I am sure the artificial voice and digital screens were just promoting this honor that the airport has received.

But the announcement of the human trait of friendliness by a non-human voice created dissonance within me.

I have been leading design projects for 25 years and always advocate for the experiences to be a manifestation of the brand attributes of an organization - which always always have a benevolent focus and provide a positive aspirational aim. Those brand attributes can become design principles and “friendly”  is often one of them.  The question becomes how might we design something such that a person walks away feeling that the experience was friendly?

In pursuit of the answer, we leverage color theory, content tone, photos or illustrations of people smiling, transparency of information, responsiveness, and expectation setting, to name a few. Hopefully, we also make access to human customer service seamless for the people who are dead ended, are frustrated, lost and confused (See http://glance.cx for a co trying to solve for this.)

In the best cases we speak with people who are served by the experience about what friendliness means to them, co-creating the experience with them and then evaluating with them whether the experience is hitting all of the important notes.

But as we increasingly design for self-service and AI based experiences, ascribing human traits to them, it makes me wonder. I believe we should consider not ascribing human attributes to not human things; products, technologies and experiences. People are friendly, products are not, bits and bites are not, self service experiences are not. People have pronouns, but perhaps AI should not.

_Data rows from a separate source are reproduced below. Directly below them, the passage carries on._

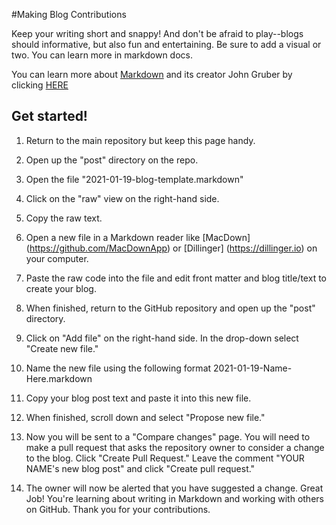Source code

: #Making Blog Contributions

Keep your writing short and snappy! And don't be afraid to play--blogs should informative, but also fun and entertaining. Be sure to add a visual or two. You can learn more in markdown docs. 

You can learn more about [Markdown](https://github.com/jekyll/minima) and its creator John Gruber by clicking [HERE](https://daringfireball.net/projects/markdown/basics)

## Get started!

1. Return to the main repository but keep this page handy. 

2. Open up the "post" directory on the repo. 

3. Open the file "2021-01-19-blog-template.markdown"

4. Click on the "raw" view on the right-hand side.

5. Copy the raw text. 

6. Open a new file in a Markdown reader like [MacDown] (https://github.com/MacDownApp) or [Dillinger] (https://dillinger.io) on your computer. 

7. Paste the raw code into the file and edit front matter and blog title/text to create your blog. 

8. When finished, return to the GitHub repository and open up the "post" directory.

9. Click on "Add file" on the right-hand side. In the drop-down select "Create new file."

10. Name the new file using the following format 2021-01-19-Name-Here.markdown

11. Copy your blog post text and paste it into this new file. 

12. When finished, scroll down and select "Propose new file." 

13. Now you will be sent to a "Compare changes" page. You will need to make a pull request that asks the repository owner to consider a change to the blog. Click "Create Pull Request." Leave the comment "YOUR NAME's new blog post" and click "Create pull request." 

14. The owner will now be alerted that you have suggested a change. Great Job! You're learning about writing in Markdown and working with others on GitHub. Thank you for your contributions. 

 
  


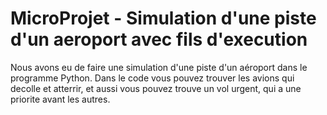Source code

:# MicroProjet - Simulation d'une piste d'un aeroport avec fils d'execution

Nous avons eu de faire une simulation d'une piste d'un aéroport dans le programme Python. Dans le code vous pouvez trouver les avions qui decolle et atterrir, et aussi vous pouvez trouve un vol urgent, qui a une priorite avant les autres.
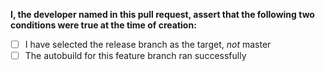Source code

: **I, the developer named in this pull request, assert that the following two conditions were true at the time of creation:**
- [ ] I have selected the release branch as the target, _not_ master
- [ ] The autobuild for this feature branch ran successfully
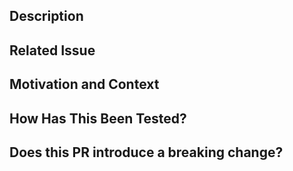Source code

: ## Description
<!--- Describe your changes in detail -->

## Related Issue
<!--- Use the keywords 'Close', 'Closes', 'Fix', or 'Fixes' followed by the issue number(s) to close the related issue(s) -->

## Motivation and Context
<!--- Why is this change required? What problem does it solve? -->

## How Has This Been Tested?
<!--- Please describe in detail how you tested your changes. -->

## Does this PR introduce a breaking change?
<!--- If this PR introduces a breaking change, please describe the impact and migration path for existing applications below. -->
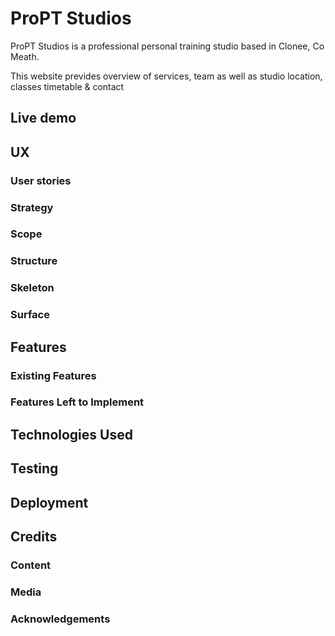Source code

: # ProPT Studios 

ProPT Studios is a professional personal training studio based in Clonee, Co Meath.

This website prevides overview of services, team as well as studio location, classes timetable & contact 
 
## Live demo


## UX

### User stories

### Strategy

### Scope

### Structure

### Skeleton

### Surface

## Features


### Existing Features


### Features Left to Implement


## Technologies Used


## Testing


## Deployment


## Credits

### Content


### Media


### Acknowledgements


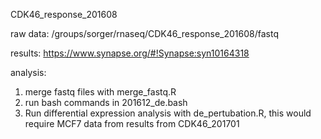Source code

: CDK46_response_201608

raw data:
/groups/sorger/rnaseq/CDK46_response_201608/fastq

results:
https://www.synapse.org/#!Synapse:syn10164318

analysis:
1. merge fastq files with merge_fastq.R
2. run bash commands in 201612_de.bash
3. Run differential expression analysis with de_pertubation.R, this would require MCF7 data from results from CDK46_201701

AI presents profound promise to improve the human condition, but I don’t believe it could or should be designed to become us. It begs the question about what human attributes or aspects of the human experience should be reserved for humans and held sacred? For example, do you want a bot holding your hand as you die? I can imagine some situations where this could be a good thing, being a better alternative to no one or the one you would prefer. But, in a world where people are increasingly feeling isolated, frustrated and left behind, I believe the only cure is relationship. People still need people. How might we leverage tech to bring people closer together as opposed to farther apart? More empathic as opposed to more polarized? More vibrant as opposed to more disenfranchised and “optimized out of the system”? I think these are questions worth considering and amongst the exploration of the ethical creation and application of AI.

Amy Heymans

Amy is a humanity-centered strategist who believes purpose driven and participatory design methods can guide us to envision and enact transformational change. As the founder and CEO of Beneficent, she focuses her passion for whole health, financial wellbeing, social impact, and sustainability to help organizations to clarify their purpose, craft a bold vision, and transform their organization in the direction of that vision. Amy is a big believer in learning and the power of community and networks to drive change and so is dedicated to life-long learning, teaching, inspiring people through events, connecting people through collaborations and sharing her inspirational message of designing a better world.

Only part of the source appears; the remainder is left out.